--- THE DATA Enclosed Below ---

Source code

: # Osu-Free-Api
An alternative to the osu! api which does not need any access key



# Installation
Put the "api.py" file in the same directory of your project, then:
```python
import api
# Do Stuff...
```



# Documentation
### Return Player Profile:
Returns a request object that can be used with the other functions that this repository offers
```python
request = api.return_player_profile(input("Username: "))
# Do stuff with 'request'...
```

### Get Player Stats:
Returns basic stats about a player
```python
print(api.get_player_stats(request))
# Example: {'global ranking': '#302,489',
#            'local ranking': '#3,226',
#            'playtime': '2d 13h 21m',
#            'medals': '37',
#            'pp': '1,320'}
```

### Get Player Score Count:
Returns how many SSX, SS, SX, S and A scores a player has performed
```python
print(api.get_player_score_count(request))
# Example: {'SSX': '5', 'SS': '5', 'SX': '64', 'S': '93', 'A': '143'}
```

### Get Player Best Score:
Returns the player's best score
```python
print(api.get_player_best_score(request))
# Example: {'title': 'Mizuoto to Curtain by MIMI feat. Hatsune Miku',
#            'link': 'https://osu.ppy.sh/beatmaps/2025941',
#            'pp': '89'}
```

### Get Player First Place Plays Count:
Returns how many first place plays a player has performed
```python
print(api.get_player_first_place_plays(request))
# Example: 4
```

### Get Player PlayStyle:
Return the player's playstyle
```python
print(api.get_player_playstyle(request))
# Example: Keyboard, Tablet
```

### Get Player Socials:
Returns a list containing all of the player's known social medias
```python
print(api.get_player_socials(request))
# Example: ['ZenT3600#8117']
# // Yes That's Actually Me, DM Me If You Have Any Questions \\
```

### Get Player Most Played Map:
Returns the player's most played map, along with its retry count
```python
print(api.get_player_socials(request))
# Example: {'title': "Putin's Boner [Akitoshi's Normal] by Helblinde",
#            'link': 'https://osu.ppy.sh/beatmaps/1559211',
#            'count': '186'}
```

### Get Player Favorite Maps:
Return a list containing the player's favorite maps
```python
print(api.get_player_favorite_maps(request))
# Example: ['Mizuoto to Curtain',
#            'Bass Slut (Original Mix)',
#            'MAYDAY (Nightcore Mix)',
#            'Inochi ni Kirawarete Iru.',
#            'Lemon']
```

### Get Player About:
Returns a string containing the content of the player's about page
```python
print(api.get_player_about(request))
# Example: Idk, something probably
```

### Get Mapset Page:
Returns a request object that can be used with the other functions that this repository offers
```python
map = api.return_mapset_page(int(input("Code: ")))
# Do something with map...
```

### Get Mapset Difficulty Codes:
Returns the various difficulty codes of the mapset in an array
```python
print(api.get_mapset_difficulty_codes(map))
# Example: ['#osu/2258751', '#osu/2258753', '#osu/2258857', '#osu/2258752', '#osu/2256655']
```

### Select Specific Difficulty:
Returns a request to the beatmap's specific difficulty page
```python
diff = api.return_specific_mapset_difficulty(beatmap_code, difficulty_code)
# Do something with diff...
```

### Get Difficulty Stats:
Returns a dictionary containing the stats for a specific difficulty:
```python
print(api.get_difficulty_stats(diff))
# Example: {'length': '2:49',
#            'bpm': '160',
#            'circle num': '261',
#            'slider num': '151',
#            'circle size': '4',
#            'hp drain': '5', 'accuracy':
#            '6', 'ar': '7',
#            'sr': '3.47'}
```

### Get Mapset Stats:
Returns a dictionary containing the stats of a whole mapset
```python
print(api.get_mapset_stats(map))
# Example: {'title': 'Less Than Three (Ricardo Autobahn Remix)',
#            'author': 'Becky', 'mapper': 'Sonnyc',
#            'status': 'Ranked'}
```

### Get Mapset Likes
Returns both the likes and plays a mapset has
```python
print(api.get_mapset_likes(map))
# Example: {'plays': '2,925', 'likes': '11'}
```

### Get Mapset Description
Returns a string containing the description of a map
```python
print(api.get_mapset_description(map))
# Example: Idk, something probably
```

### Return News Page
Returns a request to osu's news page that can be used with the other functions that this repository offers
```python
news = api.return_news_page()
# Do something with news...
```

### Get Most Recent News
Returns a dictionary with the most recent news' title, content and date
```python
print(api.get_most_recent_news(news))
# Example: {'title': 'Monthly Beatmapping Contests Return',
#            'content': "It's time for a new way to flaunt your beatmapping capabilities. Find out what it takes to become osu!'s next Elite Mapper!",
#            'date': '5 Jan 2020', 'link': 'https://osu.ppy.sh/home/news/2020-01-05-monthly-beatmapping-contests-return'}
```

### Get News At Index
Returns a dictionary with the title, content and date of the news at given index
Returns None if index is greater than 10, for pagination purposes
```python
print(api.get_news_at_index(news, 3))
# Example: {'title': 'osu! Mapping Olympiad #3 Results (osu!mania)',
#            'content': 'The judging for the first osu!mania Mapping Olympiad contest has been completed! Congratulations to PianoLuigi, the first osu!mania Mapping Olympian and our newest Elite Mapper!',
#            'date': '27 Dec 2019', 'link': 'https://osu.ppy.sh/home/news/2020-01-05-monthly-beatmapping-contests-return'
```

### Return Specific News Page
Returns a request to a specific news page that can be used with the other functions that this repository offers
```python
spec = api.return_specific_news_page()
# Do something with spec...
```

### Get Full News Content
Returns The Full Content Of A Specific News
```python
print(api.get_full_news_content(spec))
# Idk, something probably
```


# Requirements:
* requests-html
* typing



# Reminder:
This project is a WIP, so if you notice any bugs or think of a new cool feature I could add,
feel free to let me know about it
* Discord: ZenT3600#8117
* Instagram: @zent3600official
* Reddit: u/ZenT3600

--- End of Enclosed THE DATA ---

▶ **WORK INSTRUCTIONS**:
Copy exactly the stretch of data above from the line with "### Get Player Best" through the line with "### Get Player Favorite", and omit all other lines.

▶ **SOLUTION FOR THIS TASK**:
### Get Player Best Score:
Returns the player's best score
```python
print(api.get_player_best_score(request))
# Example: {'title': 'Mizuoto to Curtain by MIMI feat. Hatsune Miku',
#            'link': 'https://osu.ppy.sh/beatmaps/2025941',
#            'pp': '89'}
```

### Get Player First Place Plays Count:
Returns how many first place plays a player has performed
```python
print(api.get_player_first_place_plays(request))
# Example: 4
```

### Get Player PlayStyle:
Return the player's playstyle
```python
print(api.get_player_playstyle(request))
# Example: Keyboard, Tablet
```

### Get Player Socials:
Returns a list containing all of the player's known social medias
```python
print(api.get_player_socials(request))
# Example: ['ZenT3600#8117']
# // Yes That's Actually Me, DM Me If You Have Any Questions \\
```

### Get Player Most Played Map:
Returns the player's most played map, along with its retry count
```python
print(api.get_player_socials(request))
# Example: {'title': "Putin's Boner [Akitoshi's Normal] by Helblinde",
#            'link': 'https://osu.ppy.sh/beatmaps/1559211',
#            'count': '186'}
```

### Get Player Favorite Maps:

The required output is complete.